◆ Exercise brief: Images within the entries are to be omitted; the remainder must be reproduced exactly.

__________________________________________________

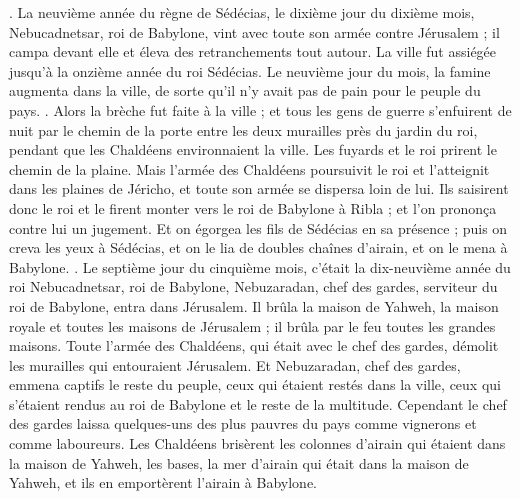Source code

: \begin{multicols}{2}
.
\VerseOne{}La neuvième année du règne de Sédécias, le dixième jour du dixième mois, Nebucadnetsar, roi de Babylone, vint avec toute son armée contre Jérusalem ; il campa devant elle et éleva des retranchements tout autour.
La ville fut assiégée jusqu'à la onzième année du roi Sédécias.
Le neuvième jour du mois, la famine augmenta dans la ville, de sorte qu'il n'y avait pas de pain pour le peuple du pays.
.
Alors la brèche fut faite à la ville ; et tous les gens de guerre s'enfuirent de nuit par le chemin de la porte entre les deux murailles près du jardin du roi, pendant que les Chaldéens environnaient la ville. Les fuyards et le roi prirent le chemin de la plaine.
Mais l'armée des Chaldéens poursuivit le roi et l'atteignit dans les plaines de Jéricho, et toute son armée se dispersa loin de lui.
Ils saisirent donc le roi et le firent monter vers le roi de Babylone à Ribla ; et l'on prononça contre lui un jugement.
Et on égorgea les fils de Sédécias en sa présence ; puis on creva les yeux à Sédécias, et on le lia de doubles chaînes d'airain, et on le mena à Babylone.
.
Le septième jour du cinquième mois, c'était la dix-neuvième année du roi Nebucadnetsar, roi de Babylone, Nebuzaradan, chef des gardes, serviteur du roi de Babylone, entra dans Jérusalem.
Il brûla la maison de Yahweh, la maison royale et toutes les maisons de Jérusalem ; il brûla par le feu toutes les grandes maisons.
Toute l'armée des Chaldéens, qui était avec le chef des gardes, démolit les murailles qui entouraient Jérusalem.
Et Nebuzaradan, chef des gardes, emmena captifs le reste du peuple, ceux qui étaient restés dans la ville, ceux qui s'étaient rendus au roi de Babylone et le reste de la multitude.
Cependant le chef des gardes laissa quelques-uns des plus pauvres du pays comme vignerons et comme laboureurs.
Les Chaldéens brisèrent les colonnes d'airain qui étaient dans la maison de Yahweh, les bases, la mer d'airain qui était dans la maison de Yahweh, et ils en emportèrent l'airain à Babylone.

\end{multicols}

__________________________________________________

◆ Exercise answer:
Source code

: \begin{multicols}{2}
.
\VerseOne{}La neuvième année du règne de Sédécias, le dixième jour du dixième mois, Nebucadnetsar, roi de Babylone, vint avec toute son armée contre Jérusalem ; il campa devant elle et éleva des retranchements tout autour.
La ville fut assiégée jusqu'à la onzième année du roi Sédécias.
Le neuvième jour du mois, la famine augmenta dans la ville, de sorte qu'il n'y avait pas de pain pour le peuple du pays.
.
Alors la brèche fut faite à la ville ; et tous les gens de guerre s'enfuirent de nuit par le chemin de la porte entre les deux murailles près du jardin du roi, pendant que les Chaldéens environnaient la ville. Les fuyards et le roi prirent le chemin de la plaine.
Mais l'armée des Chaldéens poursuivit le roi et l'atteignit dans les plaines de Jéricho, et toute son armée se dispersa loin de lui.
Ils saisirent donc le roi et le firent monter vers le roi de Babylone à Ribla ; et l'on prononça contre lui un jugement.
Et on égorgea les fils de Sédécias en sa présence ; puis on creva les yeux à Sédécias, et on le lia de doubles chaînes d'airain, et on le mena à Babylone.
.
Le septième jour du cinquième mois, c'était la dix-neuvième année du roi Nebucadnetsar, roi de Babylone, Nebuzaradan, chef des gardes, serviteur du roi de Babylone, entra dans Jérusalem.
Il brûla la maison de Yahweh, la maison royale et toutes les maisons de Jérusalem ; il brûla par le feu toutes les grandes maisons.
Toute l'armée des Chaldéens, qui était avec le chef des gardes, démolit les murailles qui entouraient Jérusalem.
Et Nebuzaradan, chef des gardes, emmena captifs le reste du peuple, ceux qui étaient restés dans la ville, ceux qui s'étaient rendus au roi de Babylone et le reste de la multitude.
Cependant le chef des gardes laissa quelques-uns des plus pauvres du pays comme vignerons et comme laboureurs.
Les Chaldéens brisèrent les colonnes d'airain qui étaient dans la maison de Yahweh, les bases, la mer d'airain qui était dans la maison de Yahweh, et ils en emportèrent l'airain à Babylone.

\end{multicols}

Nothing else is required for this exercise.